Gogarty’s dwelling was a very old plastered and whitewashed stone cottage, shaped like a brick—two stories topped with a slate shingle roof. On the northern end of the house a garage had been appended, ribbed metal sheet and woodframe also painted white. The garage door opened, adding a dim orange-yellow square to the universal blue-green. Paulsen-Fuchs pulled the bottle from the bag, stuffed it into his coat and climbed out of the car, boots making little pressure-waves of light in the snow.

“By God,” Gogarty said, coming to meet him. “I didn’t expect you to try the journey in this weather.”

“Yes, well,” Paulsen-Fuchs said. “The craziness of a bored old man, no?”

“Come on in. There’s a fire—thank God wood still burns! And hot tea, coffee, whatever you want.”

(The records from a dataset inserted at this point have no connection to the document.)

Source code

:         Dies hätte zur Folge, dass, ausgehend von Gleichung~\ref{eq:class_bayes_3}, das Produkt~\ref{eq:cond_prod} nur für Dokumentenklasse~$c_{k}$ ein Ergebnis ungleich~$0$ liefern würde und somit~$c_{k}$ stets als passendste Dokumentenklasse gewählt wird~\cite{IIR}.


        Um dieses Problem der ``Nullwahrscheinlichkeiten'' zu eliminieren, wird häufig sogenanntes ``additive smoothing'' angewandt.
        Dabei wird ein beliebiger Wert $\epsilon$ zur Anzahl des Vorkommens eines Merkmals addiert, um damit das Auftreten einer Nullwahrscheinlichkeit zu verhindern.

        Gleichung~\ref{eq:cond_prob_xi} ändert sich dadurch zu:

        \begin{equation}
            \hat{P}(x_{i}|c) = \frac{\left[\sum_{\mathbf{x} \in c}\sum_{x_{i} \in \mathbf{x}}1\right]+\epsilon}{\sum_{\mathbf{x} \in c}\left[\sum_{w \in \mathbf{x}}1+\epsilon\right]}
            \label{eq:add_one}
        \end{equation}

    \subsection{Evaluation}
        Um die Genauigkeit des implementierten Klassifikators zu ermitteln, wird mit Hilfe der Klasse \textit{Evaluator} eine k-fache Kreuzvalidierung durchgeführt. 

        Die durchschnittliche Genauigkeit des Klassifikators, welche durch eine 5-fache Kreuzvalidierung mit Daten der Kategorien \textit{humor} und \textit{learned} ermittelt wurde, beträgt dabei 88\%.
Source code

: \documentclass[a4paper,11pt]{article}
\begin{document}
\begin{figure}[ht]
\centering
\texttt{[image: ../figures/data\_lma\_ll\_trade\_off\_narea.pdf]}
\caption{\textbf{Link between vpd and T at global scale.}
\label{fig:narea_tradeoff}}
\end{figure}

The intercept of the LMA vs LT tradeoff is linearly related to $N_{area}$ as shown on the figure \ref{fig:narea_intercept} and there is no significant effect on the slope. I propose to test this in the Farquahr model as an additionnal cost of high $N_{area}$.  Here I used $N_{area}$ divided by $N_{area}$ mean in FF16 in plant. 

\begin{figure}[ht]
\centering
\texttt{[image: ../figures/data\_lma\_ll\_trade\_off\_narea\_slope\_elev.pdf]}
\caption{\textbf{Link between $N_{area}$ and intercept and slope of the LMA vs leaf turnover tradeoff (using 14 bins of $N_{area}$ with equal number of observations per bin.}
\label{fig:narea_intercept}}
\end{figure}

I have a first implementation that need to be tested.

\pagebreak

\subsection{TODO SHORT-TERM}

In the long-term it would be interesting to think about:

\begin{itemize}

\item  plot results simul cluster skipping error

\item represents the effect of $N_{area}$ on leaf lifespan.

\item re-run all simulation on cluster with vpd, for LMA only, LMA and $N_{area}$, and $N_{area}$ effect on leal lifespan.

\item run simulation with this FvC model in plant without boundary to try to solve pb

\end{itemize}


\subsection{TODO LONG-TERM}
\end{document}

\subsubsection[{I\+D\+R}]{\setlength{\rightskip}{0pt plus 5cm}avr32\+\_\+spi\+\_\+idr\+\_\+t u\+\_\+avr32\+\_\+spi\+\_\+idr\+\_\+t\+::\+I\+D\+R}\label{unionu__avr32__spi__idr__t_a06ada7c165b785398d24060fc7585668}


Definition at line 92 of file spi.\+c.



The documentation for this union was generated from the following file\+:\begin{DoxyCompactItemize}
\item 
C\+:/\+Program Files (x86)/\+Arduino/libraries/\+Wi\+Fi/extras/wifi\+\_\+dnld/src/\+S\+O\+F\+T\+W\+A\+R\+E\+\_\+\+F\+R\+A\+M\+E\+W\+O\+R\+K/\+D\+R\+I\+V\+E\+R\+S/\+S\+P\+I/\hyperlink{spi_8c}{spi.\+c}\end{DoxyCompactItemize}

“Irish whiskey!” Paulsen-Fuchs cried, clapping his gloved hands together.

“Well,” Gogarty said, opening the door. “This is Wales, and whiskey’s scarce everywhere. None of that, regrettably.”

“I brought my own,” Paulsen-Fuchs said, pulling a bottle of Glenlivet from beneath his coat. “Very rare, very expensive.”

The flames crackled and snapped cheerily within the stone fireplace, supplementing the uncertain electric lights. The interior of the cottage was a jumble of desks—three of them in the main room—bookcases, a battery-powered computer—”Hasn’t worked in three months,” Gogarty said—an étagère filled with seashells and bottled fish, an antique rose and velvet daybed, a manual Olympia typewriter—now worth a small fortune—a drafting table almost hidden beneath unrolled cyanotypes. The walls were decorated with framed eighteenth century flower prints.